Au contraire, l’UMP aurait tout à perdre dans un tel débat :
- En termes d’unité : il pourrait creuser des divisions. Sur la question de l’adoption, le rejet de ses électeurs est assez net (37% seulement y sont favorables), tandis que la minorité favorable au mariage gay n’est pas négligeable (42%).
- En termes d’image : un éventuelle prise de position conservatrice pourrait ringardiser l’UMP aux yeux de certains de ses électeurs, notamment les jeunes.
- En termes électoral : si au contraire, l’UMP faisait un pas en avant, cela réjouirait Philippe de Villiers et le Front national.

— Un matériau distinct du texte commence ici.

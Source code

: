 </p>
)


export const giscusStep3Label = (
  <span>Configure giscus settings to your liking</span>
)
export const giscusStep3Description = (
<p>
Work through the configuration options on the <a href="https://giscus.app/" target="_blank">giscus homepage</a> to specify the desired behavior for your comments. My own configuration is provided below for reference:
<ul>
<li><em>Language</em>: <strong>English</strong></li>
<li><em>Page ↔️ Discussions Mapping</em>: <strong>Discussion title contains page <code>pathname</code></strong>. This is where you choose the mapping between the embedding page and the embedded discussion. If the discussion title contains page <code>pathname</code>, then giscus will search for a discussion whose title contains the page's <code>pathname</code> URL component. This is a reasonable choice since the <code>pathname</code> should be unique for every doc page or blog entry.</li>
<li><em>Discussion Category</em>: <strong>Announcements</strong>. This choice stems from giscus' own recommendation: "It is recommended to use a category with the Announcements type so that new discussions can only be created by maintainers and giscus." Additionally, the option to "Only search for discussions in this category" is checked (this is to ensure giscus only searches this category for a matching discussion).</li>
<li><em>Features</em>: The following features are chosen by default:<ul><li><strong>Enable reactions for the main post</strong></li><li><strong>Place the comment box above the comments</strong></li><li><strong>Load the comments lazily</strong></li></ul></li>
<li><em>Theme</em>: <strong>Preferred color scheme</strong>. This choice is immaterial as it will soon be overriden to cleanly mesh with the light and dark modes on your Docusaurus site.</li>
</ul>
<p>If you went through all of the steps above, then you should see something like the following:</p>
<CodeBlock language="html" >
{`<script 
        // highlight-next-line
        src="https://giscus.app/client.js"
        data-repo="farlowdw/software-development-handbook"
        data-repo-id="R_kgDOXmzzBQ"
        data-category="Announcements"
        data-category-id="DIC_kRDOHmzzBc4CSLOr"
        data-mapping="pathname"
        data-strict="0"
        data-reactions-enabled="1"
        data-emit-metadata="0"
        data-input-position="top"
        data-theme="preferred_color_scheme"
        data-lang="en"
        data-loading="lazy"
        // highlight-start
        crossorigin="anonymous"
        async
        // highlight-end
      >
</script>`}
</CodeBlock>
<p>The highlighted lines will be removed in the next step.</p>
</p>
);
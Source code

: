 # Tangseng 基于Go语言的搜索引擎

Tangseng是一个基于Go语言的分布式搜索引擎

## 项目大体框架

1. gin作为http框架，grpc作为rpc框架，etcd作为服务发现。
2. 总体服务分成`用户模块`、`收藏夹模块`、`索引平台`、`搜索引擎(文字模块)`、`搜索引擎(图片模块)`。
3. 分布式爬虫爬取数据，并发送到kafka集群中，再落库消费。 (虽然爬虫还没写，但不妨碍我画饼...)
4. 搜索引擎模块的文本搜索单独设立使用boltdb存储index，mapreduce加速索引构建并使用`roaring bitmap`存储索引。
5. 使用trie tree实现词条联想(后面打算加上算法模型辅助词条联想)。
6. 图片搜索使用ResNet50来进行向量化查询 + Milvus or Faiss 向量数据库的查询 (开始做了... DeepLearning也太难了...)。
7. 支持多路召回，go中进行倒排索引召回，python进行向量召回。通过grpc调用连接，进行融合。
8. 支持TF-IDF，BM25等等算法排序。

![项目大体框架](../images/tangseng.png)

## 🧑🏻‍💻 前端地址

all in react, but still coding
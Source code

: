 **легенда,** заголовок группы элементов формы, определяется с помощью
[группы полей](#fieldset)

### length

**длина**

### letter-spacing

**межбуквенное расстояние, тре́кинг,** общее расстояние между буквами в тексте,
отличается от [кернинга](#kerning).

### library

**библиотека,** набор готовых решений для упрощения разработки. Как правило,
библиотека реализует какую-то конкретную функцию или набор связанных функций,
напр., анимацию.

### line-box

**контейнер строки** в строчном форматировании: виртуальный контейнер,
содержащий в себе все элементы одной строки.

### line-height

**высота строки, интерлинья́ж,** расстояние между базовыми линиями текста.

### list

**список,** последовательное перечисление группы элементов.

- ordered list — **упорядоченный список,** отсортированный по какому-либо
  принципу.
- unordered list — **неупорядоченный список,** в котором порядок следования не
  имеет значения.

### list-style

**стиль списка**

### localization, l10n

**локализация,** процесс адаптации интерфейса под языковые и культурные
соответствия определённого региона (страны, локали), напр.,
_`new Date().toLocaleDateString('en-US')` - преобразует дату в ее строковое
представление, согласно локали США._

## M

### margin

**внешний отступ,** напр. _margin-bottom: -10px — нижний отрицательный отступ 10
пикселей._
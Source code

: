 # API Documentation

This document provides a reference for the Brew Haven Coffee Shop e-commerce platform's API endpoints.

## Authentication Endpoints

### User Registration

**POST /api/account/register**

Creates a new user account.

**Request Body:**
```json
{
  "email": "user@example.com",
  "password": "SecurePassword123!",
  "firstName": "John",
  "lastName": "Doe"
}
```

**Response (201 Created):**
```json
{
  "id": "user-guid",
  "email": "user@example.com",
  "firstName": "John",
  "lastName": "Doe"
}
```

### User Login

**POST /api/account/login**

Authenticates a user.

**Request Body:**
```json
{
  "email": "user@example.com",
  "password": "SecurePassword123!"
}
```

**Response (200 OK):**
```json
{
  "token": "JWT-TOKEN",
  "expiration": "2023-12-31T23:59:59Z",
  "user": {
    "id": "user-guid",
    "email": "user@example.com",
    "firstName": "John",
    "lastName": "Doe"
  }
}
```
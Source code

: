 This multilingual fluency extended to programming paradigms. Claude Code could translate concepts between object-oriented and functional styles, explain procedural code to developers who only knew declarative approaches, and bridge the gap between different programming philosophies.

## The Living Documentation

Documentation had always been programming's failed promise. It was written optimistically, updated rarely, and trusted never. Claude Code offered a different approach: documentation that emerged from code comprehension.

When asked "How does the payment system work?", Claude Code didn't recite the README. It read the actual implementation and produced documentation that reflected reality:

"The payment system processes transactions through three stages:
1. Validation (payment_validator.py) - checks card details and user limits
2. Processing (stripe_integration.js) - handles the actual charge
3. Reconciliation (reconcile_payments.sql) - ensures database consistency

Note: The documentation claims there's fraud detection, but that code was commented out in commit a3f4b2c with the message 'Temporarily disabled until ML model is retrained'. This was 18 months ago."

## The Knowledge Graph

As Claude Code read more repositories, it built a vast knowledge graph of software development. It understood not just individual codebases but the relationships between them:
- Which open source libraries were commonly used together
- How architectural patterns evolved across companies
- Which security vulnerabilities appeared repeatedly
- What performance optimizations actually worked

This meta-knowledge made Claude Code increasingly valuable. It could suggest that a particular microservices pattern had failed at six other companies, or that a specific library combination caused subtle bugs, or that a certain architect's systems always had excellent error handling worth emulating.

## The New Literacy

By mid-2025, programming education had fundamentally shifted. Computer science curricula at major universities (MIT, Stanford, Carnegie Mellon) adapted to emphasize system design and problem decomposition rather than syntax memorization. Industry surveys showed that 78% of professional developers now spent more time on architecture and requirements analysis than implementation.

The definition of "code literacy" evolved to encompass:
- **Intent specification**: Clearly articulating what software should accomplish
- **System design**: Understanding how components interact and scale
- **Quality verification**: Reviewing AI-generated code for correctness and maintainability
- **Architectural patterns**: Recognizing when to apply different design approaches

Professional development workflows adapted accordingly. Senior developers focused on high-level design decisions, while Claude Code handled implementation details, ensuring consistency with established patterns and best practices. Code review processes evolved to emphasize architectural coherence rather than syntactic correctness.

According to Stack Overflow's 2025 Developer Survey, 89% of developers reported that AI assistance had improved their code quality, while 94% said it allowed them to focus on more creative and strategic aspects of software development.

- En termes d’impact populaire : dans un débat de société de cette nature, tous les Français sont susceptibles de se forger une opinion. Autant, comprendre les enjeux et émettre une opinion sur le grand emprunt, sur la taxe carbone nécessite un minimum de connaissance du dossier, autant la thématique des droits homosexuels apparaît, tout du moins en apparence, moins abscons et plus accessible. La faiblesse du nombre de personnes (0% et 2%) n’ayant pas exprimé d’opinion aux questions de ce sondage est à ce titre révélatrice.
Dans ces conditions, on comprend le peu d’empressement du gouvernement pour mettre en place l’union civile, mariage qui n’ose dire son nom, promise par Nicolas Sarkozy dans son programme présidentiel.